Typical brush near the top of the ridge

Before long, we were navigating the flatter area near the bottom of the ridge, looking for pink ribbons and trying to avoid falling in the mess of fallen logs as best as possible. We mercifully popped out at Bacon Creek again, rejoicing when we saw its clear water. We took a nice swim in a deeper section of the creek, washing off some of the dirt and grime, and easing some of our cuts and bruises.
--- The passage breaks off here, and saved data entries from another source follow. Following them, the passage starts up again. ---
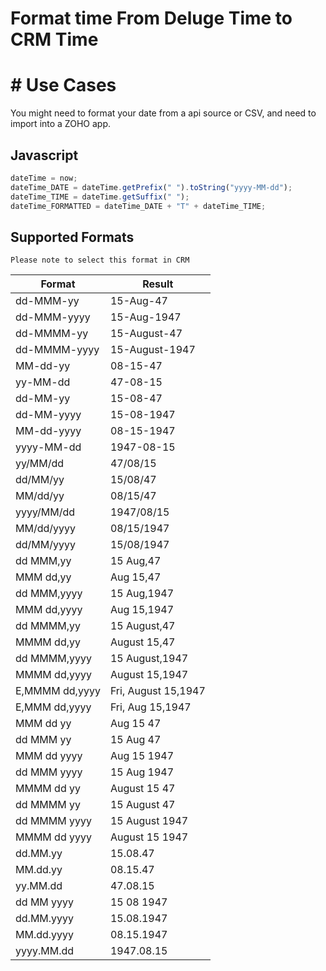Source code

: # Format time From Deluge Time to CRM Time
# # Use Cases

You might need to format your date from a api source or CSV, and need to import into a ZOHO app.

## Javascript
``` javascript
dateTime = now;
dateTime_DATE = dateTime.getPrefix(" ").toString("yyyy-MM-dd");
dateTime_TIME = dateTime.getSuffix(" ");
dateTime_FORMATTED = dateTime_DATE + "T" + dateTime_TIME;

```

## Supported Formats

    Please note to select this format in CRM 

| **Format**      | **Result**          |
|-----------------|---------------------|
| dd-MMM-yy       | 15-Aug-47           |
| dd-MMM-yyyy     | 15-Aug-1947         |
| dd-MMMM-yy      | 15-August-47        |
| dd-MMMM-yyyy    | 15-August-1947      |
| MM-dd-yy       | 08-15-47            |
| yy-MM-dd       | 47-08-15            |
| dd-MM-yy       | 15-08-47            |
| dd-MM-yyyy     | 15-08-1947          |
| MM-dd-yyyy     | 08-15-1947          |
| yyyy-MM-dd     | 1947-08-15          |
| yy/MM/dd       | 47/08/15            |
| dd/MM/yy       | 15/08/47            |
| MM/dd/yy       | 08/15/47            |
| yyyy/MM/dd     | 1947/08/15          |
| MM/dd/yyyy     | 08/15/1947          |
| dd/MM/yyyy     | 15/08/1947          |
| dd MMM,yy      | 15 Aug,47           |
| MMM dd,yy      | Aug 15,47           |
| dd MMM,yyyy    | 15 Aug,1947         |
| MMM dd,yyyy    | Aug 15,1947         |
| dd MMMM,yy     | 15 August,47        |
| MMMM dd,yy     | August 15,47        |
| dd MMMM,yyyy   | 15 August,1947      |
| MMMM dd,yyyy   | August 15,1947      |
| E,MMMM dd,yyyy | Fri, August 15,1947 |
| E,MMM dd,yyyy  | Fri, Aug 15,1947    |
| MMM dd yy      | Aug 15 47           |
| dd MMM yy      | 15 Aug 47           |
| MMM dd yyyy    | Aug 15 1947         |
| dd MMM yyyy    | 15 Aug 1947         |
| MMMM dd yy     | August 15 47        |
| dd MMMM yy     | 15 August 47        |
| dd MMMM yyyy   | 15 August 1947      |
| MMMM dd yyyy   | August 15 1947      |
| dd.MM.yy       | 15.08.47            |
| MM.dd.yy       | 08.15.47            |
| yy.MM.dd       | 47.08.15            |
| dd MM yyyy     | 15 08 1947          |
| dd.MM.yyyy     | 15.08.1947          |
| MM.dd.yyyy     | 08.15.1947          |
| yyyy.MM.dd     | 1947.08.15          |

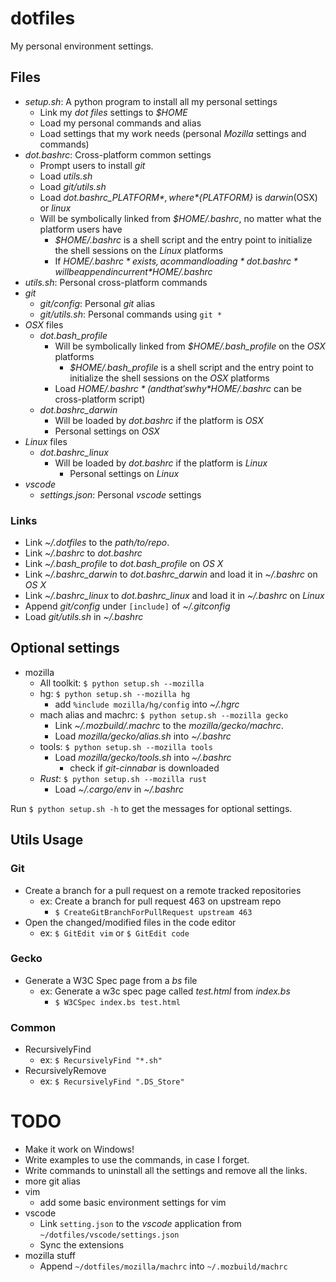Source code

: # dotfiles
My personal environment settings.

## Files
- *setup.sh*: A python program to install all my personal settings
  - Link my *dot files* settings to *$HOME*
  - Load my personal commands and alias
  - Load settings that my work needs (personal *Mozilla* settings and commands)
- *dot.bashrc*: Cross-platform common settings
  - Prompt users to install *git*
  - Load *utils.sh*
  - Load *git/utils.sh*
  - Load *dot.bashrc_${PLATFORM}*, where *${PLATFORM}* is *darwin*(OSX) or *linux*
  - Will be symbolically linked from *$HOME/.bashrc*, no matter what the platform users have
    - *$HOME/.bashrc* is a shell script and the entry point to initialize the shell sessions on the *Linux* platforms
    - If *$HOME/.bashrc* exists, a command loading *dot.bashrc* will be append in current *$HOME/.bashrc*
- *utils.sh*: Personal cross-platform commands
- *git*
  - *git/config*: Personal *git* alias
  - *git/utils.sh*: Personal commands using `git *`
- *OSX* files
  - *dot.bash_profile*
    - Will be symbolically linked from *$HOME/.bash_profile* on the *OSX* platforms
      - *$HOME/.bash_profile* is a shell script and the entry point to initialize the shell sessions on the *OSX* platforms
    - Load *$HOME/.bashrc* (and that's why *$HOME/.bashrc* can be cross-platform script)
  - *dot.bashrc_darwin*
    - Will be loaded by *dot.bashrc* if the platform is *OSX*
    - Personal settings on *OSX*
- *Linux* files
  - *dot.bashrc_linux*
    - Will be loaded by *dot.bashrc* if the platform is *Linux*
      - Personal settings on *Linux*
- *vscode*
  - *settings.json*: Personal *vscode* settings

### Links
- Link *~/.dotfiles* to the *path/to/repo*.
- Link *~/.bashrc* to *dot.bashrc*
- Link *~/.bash_profile* to *dot.bash_profile* on *OS X*
- Link *~/.bashrc_darwin* to *dot.bashrc_darwin* and load it in *~/.bashrc* on *OS X*
- Link *~/.bashrc_linux* to *dot.bashrc_linux* and load it in *~/.bashrc* on *Linux*
- Append *git/config* under `[include]` of *~/.gitconfig*
- Load *git/utils.sh* in *~/.bashrc*

## Optional settings
- mozilla
  - All toolkit: `$ python setup.sh --mozilla`
  - hg: `$ python setup.sh --mozilla hg`
    - add `%include mozilla/hg/config` into *~/.hgrc*
  - mach alias and machrc: ```$ python setup.sh --mozilla gecko```
    - Link *~/.mozbuild/.machrc* to the *mozilla/gecko/machrc*.
    - Load *mozilla/gecko/alias.sh* into *~/.bashrc*
  - tools: `$ python setup.sh --mozilla tools`
    - Load *mozilla/gecko/tools.sh* into *~/.bashrc*
      - check if *git-cinnabar* is downloaded
  - *Rust*: `$ python setup.sh --mozilla rust`
    - Load *~/.cargo/env* in *~/.bashrc*

Run `$ python setup.sh -h` to get the messages for optional settings.

## Utils Usage
### Git
- Create a branch for a pull request on a remote tracked repositories
  - ex: Create a branch for pull request 463 on upstream repo
    - `$ CreateGitBranchForPullRequest upstream 463`
- Open the changed/modified files in the code editor
  - ex: `$ GitEdit vim` or `$ GitEdit code`
### Gecko
- Generate a W3C Spec page from a _bs_ file
  - ex: Generate a w3c spec page called _test.html_ from _index.bs_
    - `$ W3CSpec index.bs test.html`
### Common
- RecursivelyFind
  - ex: `$ RecursivelyFind "*.sh"`
- RecursivelyRemove
  - ex: `$ RecursivelyFind ".DS_Store"`

# TODO
- Make it work on Windows!
- Write examples to use the commands, in case I forget.
- Write commands to uninstall all the settings and remove all the links.
- more git alias
- vim
  - add some basic environment settings for vim
- vscode
  - Link `setting.json` to the *vscode* application from `~/dotfiles/vscode/settings.json`
  - Sync the extensions
- mozilla stuff
  - Append `~/dotfiles/mozilla/machrc` into `~/.mozbuild/machrc`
In our minds, we were essentially back to the car, with the vast majority of the hard travel behind us. Unfortunately, we messed up rejoining the old road-trail, and encountered some of the worst bushwhacking of the whole trip fighting our way back up out of the creek. I’m still not sure how we got it so wrong, but eventually we were able to rejoin the “path” and follow it all the way back to our car. What an adventure.

Are we having fun yet??

I am determined to return to Berdeen Lake but am set upon a cross-country traverse up and over Bacon Peak and past Green Lake. I think that route will be even more scenic, and essentially eliminate most of the heinous bushwhacking. I am ok with a bit more elevation gain to be on more pleasant, open terrain. I’ll also take a week or so to fully explore the area and take a more relaxed approach. One thing I will certainly not do is approach via Porkbelly Ridge again.